/gssa

Package for using SerpAPI Google Scholar to query and persist organic results

Primary LanguageHTMLMIT LicenseMIT

Quick Start

To find articles made by an author without a Google Scholar profile,

  1. Make secretenv.py in project directory with the following, substituting your parameters:
SERP_API_KEY = '1111111111111111111111111111111111111111111111111111111111111111'

author_first = 'albert'
author_last = 'einstein'
vancouver_author = 'Einstein A' # your author may have a middle initial
  1. Make directory serp_cache under the project directory. Make subdirectories search, cite, cited_by, and publication in serp_cache. You can use different names if you change userenv.py.

  2. Go to example directory and execute python author-search.py. Make sure the project directory is in your PYTHONPATH.

This will cache all the results. You can then run any of the tests like test-stats.py for statistics to be calculated from the cached data. The log file will be continually updated and placed in the directory from which the interpreter was called and can be monitored as queries are made.

Note that for Einstein, who has a Google Scholar profile, you could use instead the gprofile module. In that case

  1. Copy the tbody part of the google scholar profile, containing all HTML table entries for articles, to your machine.

  2. Make the directory input under the project directory. Make the cache directories like in step 2 of the above.

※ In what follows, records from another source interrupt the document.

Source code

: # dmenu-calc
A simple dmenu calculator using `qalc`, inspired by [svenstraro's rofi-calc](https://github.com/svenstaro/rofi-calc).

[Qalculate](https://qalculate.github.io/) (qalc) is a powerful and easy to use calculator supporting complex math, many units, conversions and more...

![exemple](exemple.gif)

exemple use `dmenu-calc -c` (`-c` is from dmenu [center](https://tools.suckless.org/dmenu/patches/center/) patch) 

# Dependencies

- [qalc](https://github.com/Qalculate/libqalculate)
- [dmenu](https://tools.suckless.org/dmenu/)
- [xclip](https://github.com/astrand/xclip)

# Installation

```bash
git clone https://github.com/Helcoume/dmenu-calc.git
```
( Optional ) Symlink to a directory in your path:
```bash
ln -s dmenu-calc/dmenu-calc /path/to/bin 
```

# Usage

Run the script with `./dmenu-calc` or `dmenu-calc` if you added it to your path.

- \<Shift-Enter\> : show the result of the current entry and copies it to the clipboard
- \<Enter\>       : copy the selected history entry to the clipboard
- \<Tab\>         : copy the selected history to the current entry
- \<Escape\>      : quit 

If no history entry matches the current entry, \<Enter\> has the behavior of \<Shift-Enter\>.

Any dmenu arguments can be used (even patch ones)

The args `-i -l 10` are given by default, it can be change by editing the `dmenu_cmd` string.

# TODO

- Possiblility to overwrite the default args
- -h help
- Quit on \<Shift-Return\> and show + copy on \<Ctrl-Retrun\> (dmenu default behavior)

You can use different names if you change userenv.py.

  3. Move the HTML under the input directory. Here the file will be given the name aeinstein.html.

  4. Make secretenv.py in project directory with the following, substituting your parameters:

SERP_API_KEY = '1111111111111111111111111111111111111111111111111111111111111111'
author_gprofile = 'aeinstein.html'
  1. Go to example directory and execute python gprofile-search.py. Make sure the project directory is in your PYTHONPATH.

Package Description

This package is designed around a Data Access Object for the Google Scholar database queried through SerpAPI. Queries go through the public-facing Google Scholar search and so are limited to word or term searches using the search bar (advanced search would be possible, but isn't supported here). All filtering, aggregating, and other transformations are done with the DAO or some other data structures the DAO are converted to (see Package Structure section). The DAO is the Publication class instance and its component class Citation and corresponds to an 'organic result' found through:

  1. Search using terms, including author names for those authors without GoogleScholar profiles.
  2. Search using publication titles from GoogleScholar author pages for those authors who have GoogleScholar profiles.

After getting a set of articles from either a term search or a GoogleScholar profile, the citing articles are found, and then second citing articles, and potentially more. This recursive graph construction is possible because of GoogleScholar's "cited by" links. From this analytics can be calculated, by graph algorithms for structural information or by flattening into a tabular format to do aggregate calculations on properties.

Package Structure

SerpAPI is an API for scraping data from search engines like GoogleScholar. It's existence may be more short-lived than GoogleScholar, or its interfaces may change more frequently than GoogleScholar. As a result the Publication and Citation classes (in core) are given constructor methods using the SerpAPI json results, and get methods using the SerpAPI, which are separate from other methods and properties. The class properties and methods rely on certain data existing which is expected from GoogleScholar HTML results.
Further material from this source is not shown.